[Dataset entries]
= Beginning of Section =
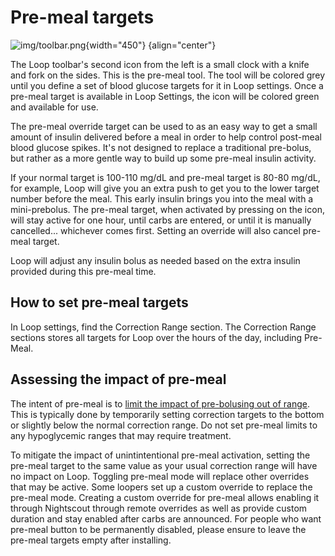 # Pre-meal targets

![img/toolbar.png](img/toolbar.png){width="450"}
{align="center"}

The Loop toolbar's second icon from the left is a small clock with a knife and fork on the sides. This is the pre-meal tool.  The tool will be colored grey until you define a set of blood glucose targets for it in Loop settings.  Once a pre-meal target is available in Loop Settings, the icon will be colored green and available for use.

The pre-meal override target can be used to as an easy way to get a small amount of insulin delivered before a meal in order to help control post-meal blood glucose spikes. It's not designed to replace a traditional pre-bolus, but rather as a more gentle way to build up some pre-meal insulin activity.

If your normal target is 100-110 mg/dL and pre-meal target is 80-80 mg/dL, for example, Loop will give you an extra push to get you to the lower target number before the meal. This early insulin brings you into the meal with a mini-prebolus. The pre-meal target, when activated by pressing on the icon, will stay active for one hour, until carbs are entered, or until it is manually cancelled... whichever comes first. Setting an override will also cancel pre-meal target.

Loop will adjust any insulin bolus as needed based on the extra insulin provided during this pre-meal time.

## How to set pre-meal targets

In Loop settings, find the Correction Range section.  The Correction Range
sections stores all targets for Loop over the hours of the day, including
Pre-Meal.

## Assessing the impact of pre-meal

The intent of pre-meal is to [limit the impact of pre-bolusing out of
range](https://diyps.org/2016/07/11/picture-this-how-to-do-eating-soon-mode/).
This is typically done by temporarily setting correction targets to the bottom
or slightly below the normal correction range.  Do not set pre-meal limits to
any hypoglycemic ranges that may require treatment.


To mitigate the impact of unintintentional pre-meal activation, setting the
pre-meal target to the same value as your usual correction range will have no
impact on Loop.  Toggling pre-meal mode will replace other overrides that may
be active.  Some loopers set up a custom override to replace the pre-meal mode.
Creating a custom override for pre-meal allows enabling it through Nightscout
through remote overrides as well as provide custom duration and stay enabled
after carbs are announced.  For people who want pre-meal button to be
permanently disabled, please ensure to leave the pre-meal targets empty after
installing.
= End of Section =
• Exercise aim
An exact copy of the entries above, with no pictures, is the required answer.

• The answer
 # Pre-meal targets

![img/toolbar.png](img/toolbar.png){width="450"}
{align="center"}

The Loop toolbar's second icon from the left is a small clock with a knife and fork on the sides. This is the pre-meal tool.  The tool will be colored grey until you define a set of blood glucose targets for it in Loop settings.  Once a pre-meal target is available in Loop Settings, the icon will be colored green and available for use.

The pre-meal override target can be used to as an easy way to get a small amount of insulin delivered before a meal in order to help control post-meal blood glucose spikes. It's not designed to replace a traditional pre-bolus, but rather as a more gentle way to build up some pre-meal insulin activity.

If your normal target is 100-110 mg/dL and pre-meal target is 80-80 mg/dL, for example, Loop will give you an extra push to get you to the lower target number before the meal. This early insulin brings you into the meal with a mini-prebolus. The pre-meal target, when activated by pressing on the icon, will stay active for one hour, until carbs are entered, or until it is manually cancelled... whichever comes first. Setting an override will also cancel pre-meal target.

Loop will adjust any insulin bolus as needed based on the extra insulin provided during this pre-meal time.

## How to set pre-meal targets

In Loop settings, find the Correction Range section.  The Correction Range
sections stores all targets for Loop over the hours of the day, including
Pre-Meal.

## Assessing the impact of pre-meal

The intent of pre-meal is to [limit the impact of pre-bolusing out of
range](https://diyps.org/2016/07/11/picture-this-how-to-do-eating-soon-mode/).
This is typically done by temporarily setting correction targets to the bottom
or slightly below the normal correction range.  Do not set pre-meal limits to
any hypoglycemic ranges that may require treatment.


To mitigate the impact of unintintentional pre-meal activation, setting the
pre-meal target to the same value as your usual correction range will have no
impact on Loop.  Toggling pre-meal mode will replace other overrides that may
be active.  Some loopers set up a custom override to replace the pre-meal mode.
Creating a custom override for pre-meal allows enabling it through Nightscout
through remote overrides as well as provide custom duration and stay enabled
after carbs are announced.  For people who want pre-meal button to be
permanently disabled, please ensure to leave the pre-meal targets empty after
installing.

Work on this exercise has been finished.